The Right Way To Argue About Religion

In the Philippines that has majority of Roman Catholic adherents, there are at least two topics that could strike a heated discussion, that is, politics and religion.

Ever since Roman Catholicism entered the shore of the country in the early sixteenth century no one dared question her authority for four centuries. Until a number of individuals started to rise up questioning the teachings of the priests in the area of doctrines. This is where heated debates and arguments were held in different plazas and market places between Roman Catholics and Protestants while a crowd watches and listens.

Now, the word “argue” was defined by an English dictionary as “to give reasons or cite evidence in support of an idea with the aim of persuading others to share one’s view.” Normally, an argument is depicted as two vehement persons heatedly raised their voices against each other with the purpose of just winning an argument.

It is not only once that I’ve heard a believer commented, “I stop talking about our theological differences because I don’t want us to argue.”

It is unfortunate that exchange of communication between a believer and an unbeliever today is viewed as ‘debate’ or ‘argument’ within Christian circles.

Many times this becomes an excuse among many believers for not being vocal about their faith to the lost people.

The Bible is filled with religious discussion like Moses with Pharaoh (Exo. 7-12), Elijah with the prophets of Baal (1 Kings 18), Apollos with the Jewish people (Acts 18:26), and Paul with the Hellenists (Acts 9:29).

Even Jesus and the apostles were exchanging communication with the Pharisees and Saducees but they were not accused of being ‘debative’ or ‘argumentative’ without a purpose.
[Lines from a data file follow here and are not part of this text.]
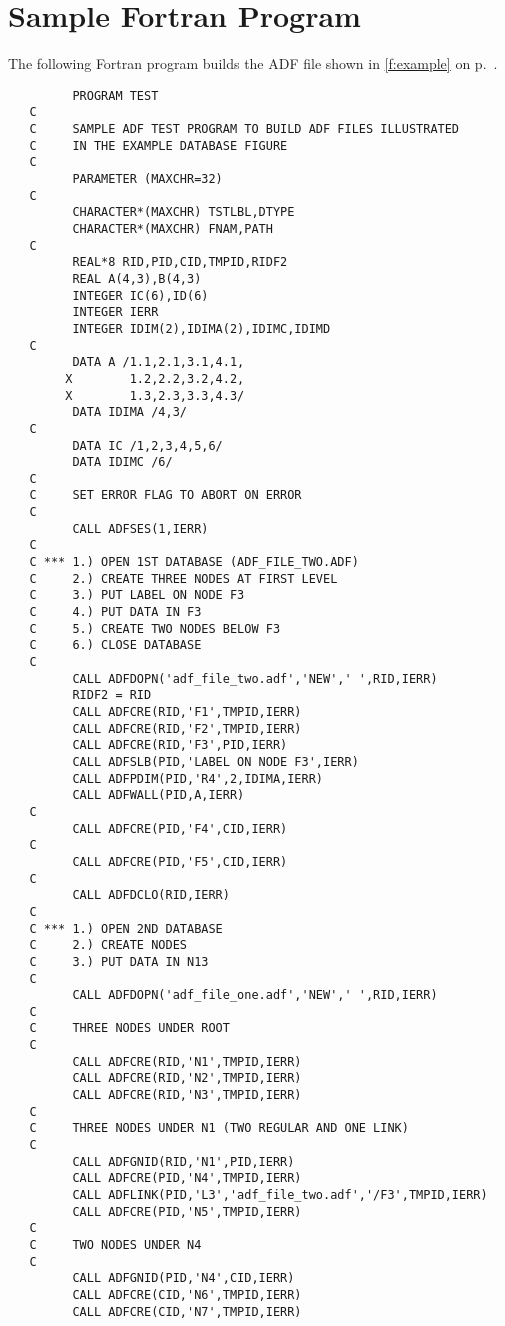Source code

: \section{Sample Fortran Program}
\label{s:sampleFortran}
\thispagestyle{plain}

The following Fortran program builds the ADF file shown in
\autoref{f:example} on p.~\pageref*{f:example}.

\begin{verbatim}
         PROGRAM TEST
   C
   C     SAMPLE ADF TEST PROGRAM TO BUILD ADF FILES ILLUSTRATED
   C     IN THE EXAMPLE DATABASE FIGURE
   C
         PARAMETER (MAXCHR=32)
   C
         CHARACTER*(MAXCHR) TSTLBL,DTYPE
         CHARACTER*(MAXCHR) FNAM,PATH
   C
         REAL*8 RID,PID,CID,TMPID,RIDF2
         REAL A(4,3),B(4,3)
         INTEGER IC(6),ID(6)
         INTEGER IERR
         INTEGER IDIM(2),IDIMA(2),IDIMC,IDIMD
   C
         DATA A /1.1,2.1,3.1,4.1,
        X        1.2,2.2,3.2,4.2,
        X        1.3,2.3,3.3,4.3/
         DATA IDIMA /4,3/
   C
         DATA IC /1,2,3,4,5,6/
         DATA IDIMC /6/
   C
   C     SET ERROR FLAG TO ABORT ON ERROR
   C
         CALL ADFSES(1,IERR)
   C
   C *** 1.) OPEN 1ST DATABASE (ADF_FILE_TWO.ADF)
   C     2.) CREATE THREE NODES AT FIRST LEVEL
   C     3.) PUT LABEL ON NODE F3
   C     4.) PUT DATA IN F3
   C     5.) CREATE TWO NODES BELOW F3
   C     6.) CLOSE DATABASE
   C
         CALL ADFDOPN('adf_file_two.adf','NEW',' ',RID,IERR)
         RIDF2 = RID
         CALL ADFCRE(RID,'F1',TMPID,IERR)
         CALL ADFCRE(RID,'F2',TMPID,IERR)
         CALL ADFCRE(RID,'F3',PID,IERR)
         CALL ADFSLB(PID,'LABEL ON NODE F3',IERR)
         CALL ADFPDIM(PID,'R4',2,IDIMA,IERR)
         CALL ADFWALL(PID,A,IERR)
   C
         CALL ADFCRE(PID,'F4',CID,IERR)
   C
         CALL ADFCRE(PID,'F5',CID,IERR)
   C
         CALL ADFDCLO(RID,IERR)
   C
   C *** 1.) OPEN 2ND DATABASE
   C     2.) CREATE NODES
   C     3.) PUT DATA IN N13
   C
         CALL ADFDOPN('adf_file_one.adf','NEW',' ',RID,IERR)
   C
   C     THREE NODES UNDER ROOT
   C
         CALL ADFCRE(RID,'N1',TMPID,IERR)
         CALL ADFCRE(RID,'N2',TMPID,IERR)
         CALL ADFCRE(RID,'N3',TMPID,IERR)
   C
   C     THREE NODES UNDER N1 (TWO REGULAR AND ONE LINK)
   C
         CALL ADFGNID(RID,'N1',PID,IERR)
         CALL ADFCRE(PID,'N4',TMPID,IERR)
         CALL ADFLINK(PID,'L3','adf_file_two.adf','/F3',TMPID,IERR)
         CALL ADFCRE(PID,'N5',TMPID,IERR)
   C
   C     TWO NODES UNDER N4
   C
         CALL ADFGNID(PID,'N4',CID,IERR)
         CALL ADFCRE(CID,'N6',TMPID,IERR)
         CALL ADFCRE(CID,'N7',TMPID,IERR)

\end{verbatim}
This gentle exchange of dialogue is very healthy especially to those who want to grow deep in their Christian foundation so as to engage the lost people and be effective witnesses of the Christian faith.
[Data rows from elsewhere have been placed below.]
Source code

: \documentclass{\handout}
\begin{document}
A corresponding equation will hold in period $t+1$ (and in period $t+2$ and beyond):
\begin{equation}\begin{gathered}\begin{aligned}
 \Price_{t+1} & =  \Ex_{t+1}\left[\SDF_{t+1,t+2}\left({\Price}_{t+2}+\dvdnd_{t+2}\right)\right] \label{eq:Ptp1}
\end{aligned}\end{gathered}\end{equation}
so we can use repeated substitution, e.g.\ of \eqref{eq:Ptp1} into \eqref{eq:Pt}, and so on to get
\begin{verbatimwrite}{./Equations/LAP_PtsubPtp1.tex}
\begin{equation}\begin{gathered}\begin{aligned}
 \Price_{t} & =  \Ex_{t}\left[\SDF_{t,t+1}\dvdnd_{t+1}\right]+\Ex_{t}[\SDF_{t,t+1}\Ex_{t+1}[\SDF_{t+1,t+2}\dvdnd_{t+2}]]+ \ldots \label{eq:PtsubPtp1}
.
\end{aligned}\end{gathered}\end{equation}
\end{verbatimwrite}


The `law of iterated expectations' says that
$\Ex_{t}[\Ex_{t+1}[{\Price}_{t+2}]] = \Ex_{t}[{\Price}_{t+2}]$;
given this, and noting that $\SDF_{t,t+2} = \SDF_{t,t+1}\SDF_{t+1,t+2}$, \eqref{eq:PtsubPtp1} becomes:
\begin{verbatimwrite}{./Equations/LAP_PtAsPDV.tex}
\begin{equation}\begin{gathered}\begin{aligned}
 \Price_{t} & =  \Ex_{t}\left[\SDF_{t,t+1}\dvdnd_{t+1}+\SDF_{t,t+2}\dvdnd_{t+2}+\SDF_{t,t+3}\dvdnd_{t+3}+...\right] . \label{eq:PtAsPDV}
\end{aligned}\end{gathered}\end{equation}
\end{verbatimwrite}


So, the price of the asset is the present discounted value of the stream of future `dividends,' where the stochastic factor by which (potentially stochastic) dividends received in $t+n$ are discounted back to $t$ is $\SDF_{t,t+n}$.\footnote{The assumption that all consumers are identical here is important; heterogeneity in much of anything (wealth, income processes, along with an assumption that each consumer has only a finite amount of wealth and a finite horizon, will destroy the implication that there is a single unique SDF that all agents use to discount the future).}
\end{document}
There is nothing ‘harmful’ about communicating our faith with others who differ strongly with us as long as we remain within the sphere of civil academics, that is polite, courteous, well mannered, behave, well bred, respectful, refined, cordial, pleasant, friendly, and decent.
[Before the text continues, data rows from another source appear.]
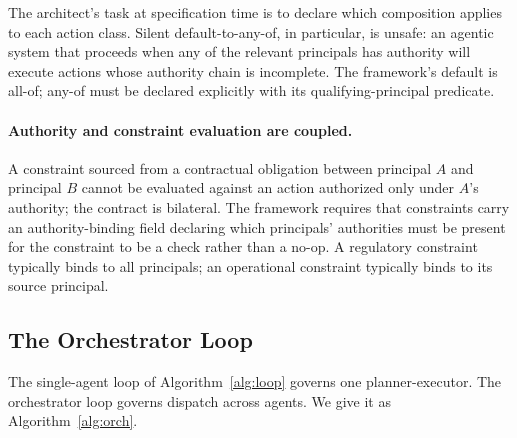 \documentclass[11pt,a4paper]{article}
\theoremstyle{remark}
\begin{document}
The architect's task at specification time is to declare which composition applies to each action class. Silent default-to-any-of, in particular, is unsafe: an agentic system that proceeds when any of the relevant principals has authority will execute actions whose authority chain is incomplete. The framework's default is all-of; any-of must be declared explicitly with its qualifying-principal predicate.

\paragraph{Authority and constraint evaluation are coupled.} A constraint sourced from a contractual obligation between principal $A$ and principal $B$ cannot be evaluated against an action authorized only under $A$'s authority; the contract is bilateral. The framework requires that constraints carry an authority-binding field declaring which principals' authorities must be present for the constraint to be a check rather than a no-op. A regulatory constraint typically binds to all principals; an operational constraint typically binds to its source principal.

\subsection{The Orchestrator Loop}\label{sec:orch-loop}

The single-agent loop of Algorithm~\ref{alg:loop} governs one planner-executor. The orchestrator loop governs dispatch across agents. We give it as Algorithm~\ref{alg:orch}.
\end{document}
In other words, let the fruit of the Holy Spirit be evident as you discuss religion and spirituality with others who differ strongly with your belief system.

I would say that spiritual discussion for the sake of winning an argument is a sin for that would be pride but spiritual discussion for the purpose of sharing the truth is a divine mandate.

Being argumentative in a negative sense of the word will not surely help a believer in being a salt and light for they will surely frown over Christianity’s high standard of character. Our goal is not to win an argument but to effectively communicate the truth for the lost person to be brought towards the saving knowledge of Jesus Christ.

A believer cannot avoid religious and theological controversies that could lead towards argument in the positive sense of the word. But argue through civilize communication and dialogue coupled with listening ears to promote exchange of interaction following the evidence where it leads.

Let us make sure that when we communicate the truth we speak the truth in love.